Repeat the entries below exactly and in full.

Records from a data collection:
:::::

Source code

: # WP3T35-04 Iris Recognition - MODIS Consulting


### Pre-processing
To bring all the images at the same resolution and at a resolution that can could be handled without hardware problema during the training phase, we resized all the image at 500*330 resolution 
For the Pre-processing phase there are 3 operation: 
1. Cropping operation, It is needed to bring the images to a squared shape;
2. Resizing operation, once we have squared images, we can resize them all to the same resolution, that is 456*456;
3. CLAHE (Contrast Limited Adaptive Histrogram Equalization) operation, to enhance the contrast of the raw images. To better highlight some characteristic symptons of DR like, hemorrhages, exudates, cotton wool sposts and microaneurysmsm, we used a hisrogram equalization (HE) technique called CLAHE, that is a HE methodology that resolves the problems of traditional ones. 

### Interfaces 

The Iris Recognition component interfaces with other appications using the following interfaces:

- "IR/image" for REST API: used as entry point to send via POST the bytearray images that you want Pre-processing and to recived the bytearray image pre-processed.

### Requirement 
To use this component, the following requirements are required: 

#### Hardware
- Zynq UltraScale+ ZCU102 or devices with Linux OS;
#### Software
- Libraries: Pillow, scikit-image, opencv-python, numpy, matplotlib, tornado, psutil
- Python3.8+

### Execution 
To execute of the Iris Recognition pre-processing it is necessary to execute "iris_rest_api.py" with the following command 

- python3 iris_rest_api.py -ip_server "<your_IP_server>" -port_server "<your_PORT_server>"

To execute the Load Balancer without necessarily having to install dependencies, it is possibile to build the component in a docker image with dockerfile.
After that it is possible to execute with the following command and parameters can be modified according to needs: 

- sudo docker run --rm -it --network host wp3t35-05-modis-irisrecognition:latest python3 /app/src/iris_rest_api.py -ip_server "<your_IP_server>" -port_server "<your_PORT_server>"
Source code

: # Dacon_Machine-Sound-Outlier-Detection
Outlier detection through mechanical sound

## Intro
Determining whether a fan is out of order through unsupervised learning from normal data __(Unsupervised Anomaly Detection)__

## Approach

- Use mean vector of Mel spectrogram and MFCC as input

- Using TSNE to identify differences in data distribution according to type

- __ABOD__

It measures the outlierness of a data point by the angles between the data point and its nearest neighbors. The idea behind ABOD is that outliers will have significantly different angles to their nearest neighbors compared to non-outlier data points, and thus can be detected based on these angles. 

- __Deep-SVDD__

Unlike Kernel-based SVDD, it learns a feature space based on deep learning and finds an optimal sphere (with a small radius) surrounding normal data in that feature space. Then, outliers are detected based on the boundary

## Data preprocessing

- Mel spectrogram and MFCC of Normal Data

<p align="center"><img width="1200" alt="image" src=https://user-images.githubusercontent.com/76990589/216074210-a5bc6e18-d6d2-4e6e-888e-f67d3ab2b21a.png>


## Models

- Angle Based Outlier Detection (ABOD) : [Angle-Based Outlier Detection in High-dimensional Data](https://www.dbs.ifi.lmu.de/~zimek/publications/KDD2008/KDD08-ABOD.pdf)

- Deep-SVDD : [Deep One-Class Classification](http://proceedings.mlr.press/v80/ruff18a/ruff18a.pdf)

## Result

:::::

Response to the task ::
Source code

: # WP3T35-04 Iris Recognition - MODIS Consulting


### Pre-processing
To bring all the images at the same resolution and at a resolution that can could be handled without hardware problema during the training phase, we resized all the image at 500*330 resolution 
For the Pre-processing phase there are 3 operation: 
1. Cropping operation, It is needed to bring the images to a squared shape;
2. Resizing operation, once we have squared images, we can resize them all to the same resolution, that is 456*456;
3. CLAHE (Contrast Limited Adaptive Histrogram Equalization) operation, to enhance the contrast of the raw images. To better highlight some characteristic symptons of DR like, hemorrhages, exudates, cotton wool sposts and microaneurysmsm, we used a hisrogram equalization (HE) technique called CLAHE, that is a HE methodology that resolves the problems of traditional ones. 

### Interfaces 

The Iris Recognition component interfaces with other appications using the following interfaces:

- "IR/image" for REST API: used as entry point to send via POST the bytearray images that you want Pre-processing and to recived the bytearray image pre-processed.

### Requirement 
To use this component, the following requirements are required: 

#### Hardware
- Zynq UltraScale+ ZCU102 or devices with Linux OS;
#### Software
- Libraries: Pillow, scikit-image, opencv-python, numpy, matplotlib, tornado, psutil
- Python3.8+

### Execution 
To execute of the Iris Recognition pre-processing it is necessary to execute "iris_rest_api.py" with the following command 

- python3 iris_rest_api.py -ip_server "<your_IP_server>" -port_server "<your_PORT_server>"

To execute the Load Balancer without necessarily having to install dependencies, it is possibile to build the component in a docker image with dockerfile.
After that it is possible to execute with the following command and parameters can be modified according to needs: 

- sudo docker run --rm -it --network host wp3t35-05-modis-irisrecognition:latest python3 /app/src/iris_rest_api.py -ip_server "<your_IP_server>" -port_server "<your_PORT_server>"
Source code

: # Dacon_Machine-Sound-Outlier-Detection
Outlier detection through mechanical sound

## Intro
Determining whether a fan is out of order through unsupervised learning from normal data __(Unsupervised Anomaly Detection)__

## Approach

- Use mean vector of Mel spectrogram and MFCC as input

- Using TSNE to identify differences in data distribution according to type

- __ABOD__

It measures the outlierness of a data point by the angles between the data point and its nearest neighbors. The idea behind ABOD is that outliers will have significantly different angles to their nearest neighbors compared to non-outlier data points, and thus can be detected based on these angles. 

- __Deep-SVDD__

Unlike Kernel-based SVDD, it learns a feature space based on deep learning and finds an optimal sphere (with a small radius) surrounding normal data in that feature space. Then, outliers are detected based on the boundary

## Data preprocessing

- Mel spectrogram and MFCC of Normal Data

<p align="center"><img width="1200" alt="image" src=https://user-images.githubusercontent.com/76990589/216074210-a5bc6e18-d6d2-4e6e-888e-f67d3ab2b21a.png>


## Models

- Angle Based Outlier Detection (ABOD) : [Angle-Based Outlier Detection in High-dimensional Data](https://www.dbs.ifi.lmu.de/~zimek/publications/KDD2008/KDD08-ABOD.pdf)

- Deep-SVDD : [Deep One-Class Classification](http://proceedings.mlr.press/v80/ruff18a/ruff18a.pdf)

## Result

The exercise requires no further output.